Ibu membimbingku masuk ke dalam sebuah mobil mewah keluarga Kuchiki. Aku menurut saja. Baru sampai dimobil, ibu membuka suaranya

``Ibu akan mengantarmu ke tempat yang aman nak `` Jelas ibu. Ada kesedihan yang terkandung di dalam kalimatnya.

``Sebenarnya apa yang terjadi bu, kenapa kakak tidak ikut bersama kita? `` Ibu menggeleng

Aku terlonjak kaget saat mobil yang kutumpangi melaju dengan kecepatan tinggi. Tidak seperti biasanya. Ini melampaui batas kecepatan yang seharusnya. Ketakutanku semakin menjadi ketika itu. Aku menarik-narik lengan baju ibu. Memohon supaya ibu memerintahkan supir membenarkan cara mengemudinya. Tapi jauh dari harapan, ibu diam saja. Meskipun mobil kami dikawal beberapa mobil lainnya. Tetap saja ini menakutkan sekaligus membahayakan.

``Kita akan baik-baik aja kan bu ?``

``Pasti, jangan dipikirkan Rukia.. ``

Aku mengangguk lemah. Setidaknya aku bisa bernafas lega dan mampu berpikir jernih lagi. Saat ini, lebih baik aku mempercayai ibu. Toh, Aku selalu diajarkan untuk tidak panik apapun kondisinya.

Kring…Kring..Kring

Ponsel Ibu bordering. Ibu merogoh saku dress terusannya mengambil benda kecil asal suara itu berbunyi. Lalu menatap horror tulisan yang tertera di layar ponselnya. Ia sepertinya tidak berniat menjawab panggilan itu.

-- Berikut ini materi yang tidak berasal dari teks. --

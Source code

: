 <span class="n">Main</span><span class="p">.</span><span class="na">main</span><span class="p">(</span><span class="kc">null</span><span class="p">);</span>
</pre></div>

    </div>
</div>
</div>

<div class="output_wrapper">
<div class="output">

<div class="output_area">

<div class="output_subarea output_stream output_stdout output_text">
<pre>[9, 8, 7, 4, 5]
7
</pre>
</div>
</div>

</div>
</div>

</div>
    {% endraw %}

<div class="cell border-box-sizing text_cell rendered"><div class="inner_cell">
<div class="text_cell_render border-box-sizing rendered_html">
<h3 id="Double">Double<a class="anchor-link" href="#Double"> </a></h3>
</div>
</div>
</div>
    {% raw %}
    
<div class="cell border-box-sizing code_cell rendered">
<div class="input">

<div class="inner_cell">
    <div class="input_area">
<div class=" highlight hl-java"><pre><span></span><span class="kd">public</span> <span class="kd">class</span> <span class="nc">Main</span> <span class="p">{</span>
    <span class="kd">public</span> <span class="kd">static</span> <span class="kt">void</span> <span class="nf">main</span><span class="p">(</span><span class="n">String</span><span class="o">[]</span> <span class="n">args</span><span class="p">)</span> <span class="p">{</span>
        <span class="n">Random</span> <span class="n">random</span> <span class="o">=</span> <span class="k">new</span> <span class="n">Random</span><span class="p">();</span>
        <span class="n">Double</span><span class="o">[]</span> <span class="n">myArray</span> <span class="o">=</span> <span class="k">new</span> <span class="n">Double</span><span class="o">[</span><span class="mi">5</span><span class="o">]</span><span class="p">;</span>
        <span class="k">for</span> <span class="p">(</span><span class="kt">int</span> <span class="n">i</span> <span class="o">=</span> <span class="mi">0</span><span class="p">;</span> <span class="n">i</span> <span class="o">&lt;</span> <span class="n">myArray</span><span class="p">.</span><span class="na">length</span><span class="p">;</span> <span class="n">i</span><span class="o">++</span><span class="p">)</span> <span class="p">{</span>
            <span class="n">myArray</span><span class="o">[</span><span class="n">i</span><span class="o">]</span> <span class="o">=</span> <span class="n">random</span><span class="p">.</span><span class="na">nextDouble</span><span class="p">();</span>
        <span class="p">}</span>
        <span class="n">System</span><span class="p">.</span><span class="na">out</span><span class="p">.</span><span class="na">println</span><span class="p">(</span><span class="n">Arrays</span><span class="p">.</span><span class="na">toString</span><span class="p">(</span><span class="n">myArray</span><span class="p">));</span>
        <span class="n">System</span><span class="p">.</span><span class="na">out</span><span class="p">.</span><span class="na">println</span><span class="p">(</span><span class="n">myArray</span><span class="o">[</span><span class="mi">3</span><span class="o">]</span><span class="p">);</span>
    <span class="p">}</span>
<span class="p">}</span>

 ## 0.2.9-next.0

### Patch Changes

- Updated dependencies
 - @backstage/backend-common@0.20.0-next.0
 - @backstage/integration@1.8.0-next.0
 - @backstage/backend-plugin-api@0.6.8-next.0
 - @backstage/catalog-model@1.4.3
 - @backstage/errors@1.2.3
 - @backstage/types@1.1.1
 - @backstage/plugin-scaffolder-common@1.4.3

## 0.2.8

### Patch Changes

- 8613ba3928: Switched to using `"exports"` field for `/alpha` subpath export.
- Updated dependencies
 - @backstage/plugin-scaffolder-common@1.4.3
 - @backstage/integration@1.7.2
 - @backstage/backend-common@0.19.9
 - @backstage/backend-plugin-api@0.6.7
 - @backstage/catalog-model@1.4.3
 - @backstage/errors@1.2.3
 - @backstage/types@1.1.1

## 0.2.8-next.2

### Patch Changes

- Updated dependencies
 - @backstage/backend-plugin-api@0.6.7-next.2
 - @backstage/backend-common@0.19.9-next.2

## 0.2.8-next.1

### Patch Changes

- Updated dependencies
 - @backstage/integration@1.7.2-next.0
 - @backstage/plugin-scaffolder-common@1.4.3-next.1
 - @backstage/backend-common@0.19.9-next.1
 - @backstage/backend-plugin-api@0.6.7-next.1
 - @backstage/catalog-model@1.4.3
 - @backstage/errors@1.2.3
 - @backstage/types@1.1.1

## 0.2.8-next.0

``Kenapa ga dijawab bu? Itu dari siapa? ``

Sejenak ibu menatap violetku. Ia memantapkan diri mengangkat panggilan misterius itu. Ragu-ragu ibu menekan tombol terima. Ibu membisu, tidak ada percakapan apapun yang keluar dari mulutnya. Hanya di detik-detik terakhir. Samar-samar terdengar gelak tawa seseorang dari seberang sana. Aku bersumpah tawanya mengerikan.

Hampir aku melompat ketika ibu melempar ponselnya sendiri dari kaca. Ia bergidik ketakutan. Layaknya penyakit menular. Aku merasakan firasat buruk.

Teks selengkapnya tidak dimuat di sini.